To make smart decisions, you need to understand your choices.

A MUTUAL FUND OVERVIEW

Like most defined contribution plans, the TSP offers a menu of funds as its investment options. So it’s important to understand how these — and other — mutual funds work. That’s easier than it sounds since they’re basically all alike in several key ways.

Each mutual fund owns a portfolio, or collection, of individual stocks or bonds called its underlying investments. In each case, these underlying investments have some specific features in common. For example:

  • TSP Fund C owns stocks of big, well-known companies like Apple and Nike.
  • TSP Fund I owns stocks of big companies like Toyota and Nestle with headquarters located in other countries.
  • TSP Fund F owns bonds issued by corporations, state and local governments, mortgage-backed securities, and the bonds of other countries that have been issued in the United States.

Each fund has an investment objective, which is the goal the fund is designed to achieve.
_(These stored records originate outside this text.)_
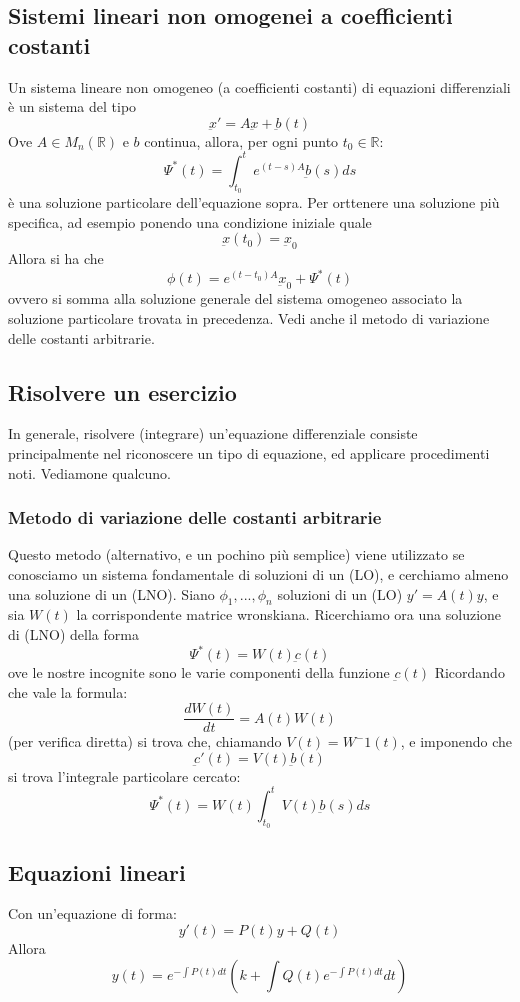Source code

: \documentclass[a4paper,12pt]{article}
\begin{document}
\subsection{Sistemi lineari non omogenei a coefficienti costanti}
Un sistema lineare non omogeneo (a coefficienti costanti) di equazioni differenziali è un sistema del tipo
$$\underbar{x}'=A\underbar{x}+\underbar{b}(t)$$
Ove $A\in M_n(\mathbb{R})$ e $b$ continua, allora, per ogni punto $t_0 \in \mathbb{R}$:
$$\Psi^*(t)= \int_{t_0}^t e^{(t-s)A} \underbar{b}(s)ds$$
è una soluzione particolare dell'equazione sopra.
Per orttenere una soluzione più specifica, ad esempio ponendo una condizione iniziale quale
$$\underbar{x}(t_0)=\underbar{x}_0$$
Allora si ha che
$$\phi(t)=e^{(t-t_0)A}\underbar{x}_0+\Psi^*(t)$$
ovvero si somma alla soluzione generale del sistema omogeneo associato la soluzione particolare trovata in precedenza.
Vedi anche il metodo di variazione delle costanti arbitrarie.

\subsection{Risolvere un esercizio}
In generale, risolvere (integrare) un'equazione differenziale consiste principalmente nel riconoscere un tipo di equazione, ed applicare procedimenti noti. Vediamone qualcuno.

\subsubsection{Metodo di variazione delle costanti arbitrarie}
Questo metodo (alternativo, e un pochino più semplice) viene utilizzato se conosciamo un sistema fondamentale di soluzioni di un (LO), e cerchiamo almeno una soluzione di un (LNO).
Siano $\phi_1,...,\phi_n$ soluzioni di un (LO) $y'= A(t)y$, e sia $W(t)$ la corrispondente matrice wronskiana.
Ricerchiamo ora una soluzione di (LNO) della forma
$$\Psi^*(t)=W(t)\underbar{c}(t)$$
ove le nostre incognite sono le varie componenti della funzione $\underbar{c}(t)$
Ricordando che vale la formula:
$$\frac{dW(t)}{dt} = A(t)W(t)$$
(per verifica diretta) si trova che, chiamando $V(t) = W^-1(t)$, e imponendo che $$\underbar{c}'(t) = V(t)\underbar{b}(t)$$
si trova l'integrale particolare cercato:
$$\Psi^*(t)= W(t)\int_{t_0}^t V(t)\underbar{b}(s) ds$$

\subsection{Equazioni lineari}
Con un'equazione di forma:
$$y'(t) = P(t)y+Q(t)$$
Allora
$$y(t)=e^{- \displaystyle\int P(t)dt}\left(k + \int Q(t)e^{-\displaystyle\int P(t)dt}dt\right)$$
\end{document}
The portfolio is selected to meet the objective. For example, the objective of TSP Funds C and I is growth in investment value.

BUYING SHARES

Each fund sells its shares to interested investors. Typically, a fund issues as many shares as investors want to buy and buys back any shares investors want to sell. The price per share, called the fund’s net asset value (NAV) is calculated at the end of every trading day. All buy and sell orders the fund has received during the day are fulfilled, or executed, at that NAV.

As a TSP participant, you accumulate shares in either the L fund or the funds that you have selected. That happens when the combined contributions from your pay and the DoD is used to buy shares in your name each pay period.

If the combined contribution is enough to buy ten shares of a particular fund, those ten shares are added to your account. This process repeats each pay period, though the actual price of each share can change over time. So, in a hypothetical case, if you bought ten shares in each of 24 pay periods, at the end of a year your account would have 240 additional shares.

Each fund distributes, or pays out, to its investors the earnings that its portfolio investments generate. This includes either dividends or interest as well as any gains the fund realizes from selling its investments for a profit.

When you own a mutual fund in a retirement account like the TSP, these earnings are always reinvested to buy additional shares. Over time, your share holding can grow substantially.